Documenting Mappings#
As with other entities, Flowman tries to automatically infer a meaningful documentation for mappings, especially for the schema of all mappings outputs. But of course this is not always possible especially when mappings perform complex transformations such that a single output column depends on multiple input columns. Probably the most complex example is the SQL mapping which allows implementing most complex transformations.
In order to mitigate this issue, you can explicitly provide additional documentation for mappings via the
documentation
tag, which is supported by all mappings.
Example#
mappings:
# Extract multiple columns from the raw measurements data using SQL SUBSTR functions
measurements_extracted:
kind: select
input: measurements_raw
columns:
usaf: "SUBSTR(raw_data,5,6)"
wban: "SUBSTR(raw_data,11,5)"
date: "TO_DATE(SUBSTR(raw_data,16,8), 'yyyyMMdd')"

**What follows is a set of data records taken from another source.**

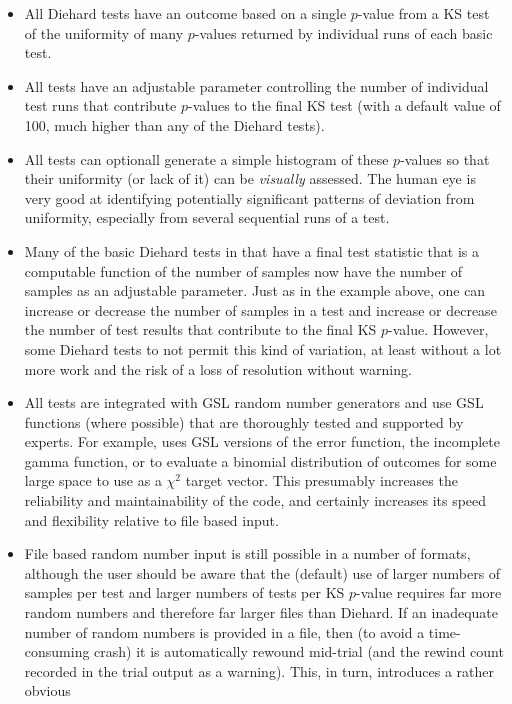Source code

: \documentclass{book}
\begin{document}
\begin{itemize}

 \item All \die Diehard tests have an outcome based on a single
$p$-value from a KS test of the uniformity of many $p$-values returned
by individual runs of each basic test.
 \item All \die tests have an adjustable parameter controlling the
number of individual test runs that contribute $p$-values to the final
KS test (with a default value of 100, much higher than any of the
Diehard tests).
 \item All \die tests can optionall generate a simple histogram of these
$p$-values so that their uniformity (or lack of it) can be {\em
visually} assessed.  The human eye is very good at identifying
potentially significant patterns of deviation from uniformity,
especially from several sequential runs of a test.
 \item Many of the basic Diehard tests in \die that have a final test
statistic that is a computable function of the number of samples now
have the number of samples as an adjustable parameter.  Just as in the
example above, one can increase or decrease the number of samples in a
test and increase or decrease the number of test results that contribute
to the final KS $p$-value.  However, some Diehard tests to not permit
this kind of variation, at least without a lot more work and the risk of
a loss of resolution without warning.
 \item All tests are integrated with GSL random number generators and
use GSL functions (where possible) that are thoroughly tested and
supported by experts. For example, \die uses GSL versions of the error
function, the incomplete gamma function, or to evaluate a binomial
distribution of outcomes for some large space to use as a $\chi^2$
target vector.  This presumably increases the reliability and
maintainability of the code, and certainly increases its speed and
flexibility relative to file based input.
 \item File based random number input is still possible in a number of
formats, although the user should be aware that the (default) use of
larger numbers of samples per test and larger numbers of tests per KS
$p$-value requires far more random numbers and therefore far larger
files than Diehard.  If an inadequate number of random numbers is
provided in a file, then (to avoid a time-consuming crash) it is
automatically rewound mid-trial (and the rewind count recorded in the
trial output as a warning).  This, in turn, introduces a rather obvious

\end{itemize}
\end{document}
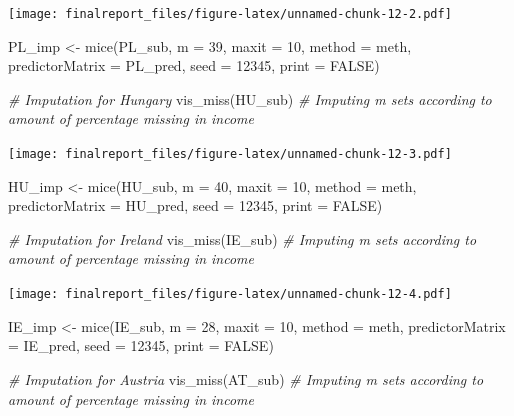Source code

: \documentclass[
]{article}
\newenvironment{Shaded}{\begin{snugshade}}{\end{snugshade}}
\newcommand{\AttributeTok}[1]{\textcolor[rgb]{0.77,0.63,0.00}{#1}}
\newcommand{\CommentTok}[1]{\textcolor[rgb]{0.56,0.35,0.01}{\textit{#1}}}
\newcommand{\ConstantTok}[1]{\textcolor[rgb]{0.00,0.00,0.00}{#1}}
\newcommand{\DecValTok}[1]{\textcolor[rgb]{0.00,0.00,0.81}{#1}}
\newcommand{\FunctionTok}[1]{\textcolor[rgb]{0.00,0.00,0.00}{#1}}
\newcommand{\NormalTok}[1]{#1}
\newcommand{\OtherTok}[1]{\textcolor[rgb]{0.56,0.35,0.01}{#1}}
\begin{document}
\texttt{[image: finalreport\_files/figure-latex/unnamed-chunk-12-2.pdf]}

\begin{Shaded}
\begin{Highlighting}[]
\NormalTok{PL\_imp }\OtherTok{\textless{}{-}} \FunctionTok{mice}\NormalTok{(PL\_sub,}
               \AttributeTok{m =} \DecValTok{39}\NormalTok{,}
               \AttributeTok{maxit =} \DecValTok{10}\NormalTok{, }
               \AttributeTok{method =}\NormalTok{ meth,}
               \AttributeTok{predictorMatrix =}\NormalTok{ PL\_pred,}
               \AttributeTok{seed =} \DecValTok{12345}\NormalTok{,}
               \AttributeTok{print =} \ConstantTok{FALSE}\NormalTok{)}

\CommentTok{\# Imputation for Hungary}
\FunctionTok{vis\_miss}\NormalTok{(HU\_sub) }\CommentTok{\# Imputing m sets according to amount of percentage missing in income}
\end{Highlighting}
\end{Shaded}

\texttt{[image: finalreport\_files/figure-latex/unnamed-chunk-12-3.pdf]}

\begin{Shaded}
\begin{Highlighting}[]
\NormalTok{HU\_imp }\OtherTok{\textless{}{-}} \FunctionTok{mice}\NormalTok{(HU\_sub,}
               \AttributeTok{m =} \DecValTok{40}\NormalTok{,}
               \AttributeTok{maxit =} \DecValTok{10}\NormalTok{, }
               \AttributeTok{method =}\NormalTok{ meth,}
               \AttributeTok{predictorMatrix =}\NormalTok{ HU\_pred,}
               \AttributeTok{seed =} \DecValTok{12345}\NormalTok{,}
               \AttributeTok{print =} \ConstantTok{FALSE}\NormalTok{)}

\CommentTok{\# Imputation for Ireland}
\FunctionTok{vis\_miss}\NormalTok{(IE\_sub) }\CommentTok{\# Imputing m sets according to amount of percentage missing in income}
\end{Highlighting}
\end{Shaded}

\texttt{[image: finalreport\_files/figure-latex/unnamed-chunk-12-4.pdf]}

\begin{Shaded}
\begin{Highlighting}[]
\NormalTok{IE\_imp }\OtherTok{\textless{}{-}} \FunctionTok{mice}\NormalTok{(IE\_sub,}
               \AttributeTok{m =} \DecValTok{28}\NormalTok{,}
               \AttributeTok{maxit =} \DecValTok{10}\NormalTok{, }
               \AttributeTok{method =}\NormalTok{ meth,}
               \AttributeTok{predictorMatrix =}\NormalTok{ IE\_pred,}
               \AttributeTok{seed =} \DecValTok{12345}\NormalTok{,}
               \AttributeTok{print =} \ConstantTok{FALSE}\NormalTok{)}

\CommentTok{\# Imputation for Austria}
\FunctionTok{vis\_miss}\NormalTok{(AT\_sub) }\CommentTok{\# Imputing m sets according to amount of percentage missing in income}
\end{Highlighting}
\end{Shaded}
\end{document}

time: "SUBSTR(raw_data,24,4)"
air_temperature: "CAST(SUBSTR(raw_data,88,5) AS FLOAT)/10"
air_temperature_qual: "SUBSTR(raw_data,93,1)"
# Explicit documentation section for annotating columns from above
documentation:
columns:
# You can document any column you like, you don't have to provide a description for all of them
- name: usaf
description: "The USAF (US Air Force) id of the weather station"
- name: wban
description: "The WBAN id of the weather station"
- name: date
description: "The date when the measurement was made"
- name: time
description: "The time when the measurement was made"
- name: report_type
description: "The report type of the measurement"
- name: air_temperature
description: "The air temperature in degree Celsius"
- name: air_temperature_qual
description: "The quality indicator of the air temperature. 1 means trustworthy quality."
Fields#
description
(optional) (type: string): A description of the mappingcolumns
(optional) (type: schema): A documentation of the output schema. Note that Flowman will inspect the schema of the mapping itself and only overlay the provided documentation. Only fields found in the original output schema will be documented, so you cannot add fields to the documentation which actually do not exist.